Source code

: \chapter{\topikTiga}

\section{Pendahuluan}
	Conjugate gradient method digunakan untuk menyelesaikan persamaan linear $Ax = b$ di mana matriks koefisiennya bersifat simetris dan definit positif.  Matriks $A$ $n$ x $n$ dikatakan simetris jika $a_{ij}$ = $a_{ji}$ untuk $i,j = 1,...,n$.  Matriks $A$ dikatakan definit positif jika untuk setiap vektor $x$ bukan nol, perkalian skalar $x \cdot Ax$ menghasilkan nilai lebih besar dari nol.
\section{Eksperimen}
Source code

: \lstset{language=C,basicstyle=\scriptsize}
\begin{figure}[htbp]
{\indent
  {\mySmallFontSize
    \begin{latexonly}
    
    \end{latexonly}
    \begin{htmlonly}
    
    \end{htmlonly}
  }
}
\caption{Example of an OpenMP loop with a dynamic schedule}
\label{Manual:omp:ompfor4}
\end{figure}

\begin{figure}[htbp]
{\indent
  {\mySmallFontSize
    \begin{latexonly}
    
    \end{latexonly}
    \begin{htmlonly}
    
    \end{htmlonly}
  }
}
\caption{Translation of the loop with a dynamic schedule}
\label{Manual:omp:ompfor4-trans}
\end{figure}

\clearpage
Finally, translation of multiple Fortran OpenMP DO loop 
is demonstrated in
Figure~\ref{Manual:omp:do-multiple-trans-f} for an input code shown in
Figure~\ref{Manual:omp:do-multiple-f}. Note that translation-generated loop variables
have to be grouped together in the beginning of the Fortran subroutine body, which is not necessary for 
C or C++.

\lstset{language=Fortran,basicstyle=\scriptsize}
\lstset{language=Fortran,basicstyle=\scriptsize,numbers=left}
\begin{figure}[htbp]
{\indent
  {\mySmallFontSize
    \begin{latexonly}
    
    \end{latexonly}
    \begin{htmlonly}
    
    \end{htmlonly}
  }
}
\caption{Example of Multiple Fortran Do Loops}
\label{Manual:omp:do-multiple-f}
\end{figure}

--------------------------------------------------

* INSTRUCTIONS FOR THE TASK *
Go through the entries above and restate each one exactly.

* PROBLEM SOLUTION *
Source code

: \chapter{\topikTiga}

\section{Pendahuluan}
	Conjugate gradient method digunakan untuk menyelesaikan persamaan linear $Ax = b$ di mana matriks koefisiennya bersifat simetris dan definit positif.  Matriks $A$ $n$ x $n$ dikatakan simetris jika $a_{ij}$ = $a_{ji}$ untuk $i,j = 1,...,n$.  Matriks $A$ dikatakan definit positif jika untuk setiap vektor $x$ bukan nol, perkalian skalar $x \cdot Ax$ menghasilkan nilai lebih besar dari nol.
\section{Eksperimen}
Source code

: \lstset{language=C,basicstyle=\scriptsize}
\begin{figure}[htbp]
{\indent
  {\mySmallFontSize
    \begin{latexonly}
    
    \end{latexonly}
    \begin{htmlonly}
    
    \end{htmlonly}
  }
}
\caption{Example of an OpenMP loop with a dynamic schedule}
\label{Manual:omp:ompfor4}
\end{figure}

\begin{figure}[htbp]
{\indent
  {\mySmallFontSize
    \begin{latexonly}
    
    \end{latexonly}
    \begin{htmlonly}
    
    \end{htmlonly}
  }
}
\caption{Translation of the loop with a dynamic schedule}
\label{Manual:omp:ompfor4-trans}
\end{figure}

\clearpage
Finally, translation of multiple Fortran OpenMP DO loop 
is demonstrated in
Figure~\ref{Manual:omp:do-multiple-trans-f} for an input code shown in
Figure~\ref{Manual:omp:do-multiple-f}. Note that translation-generated loop variables
have to be grouped together in the beginning of the Fortran subroutine body, which is not necessary for 
C or C++.

\lstset{language=Fortran,basicstyle=\scriptsize}
\lstset{language=Fortran,basicstyle=\scriptsize,numbers=left}
\begin{figure}[htbp]
{\indent
  {\mySmallFontSize
    \begin{latexonly}
    
    \end{latexonly}
    \begin{htmlonly}
    
    \end{htmlonly}
  }
}
\caption{Example of Multiple Fortran Do Loops}
\label{Manual:omp:do-multiple-f}
\end{figure}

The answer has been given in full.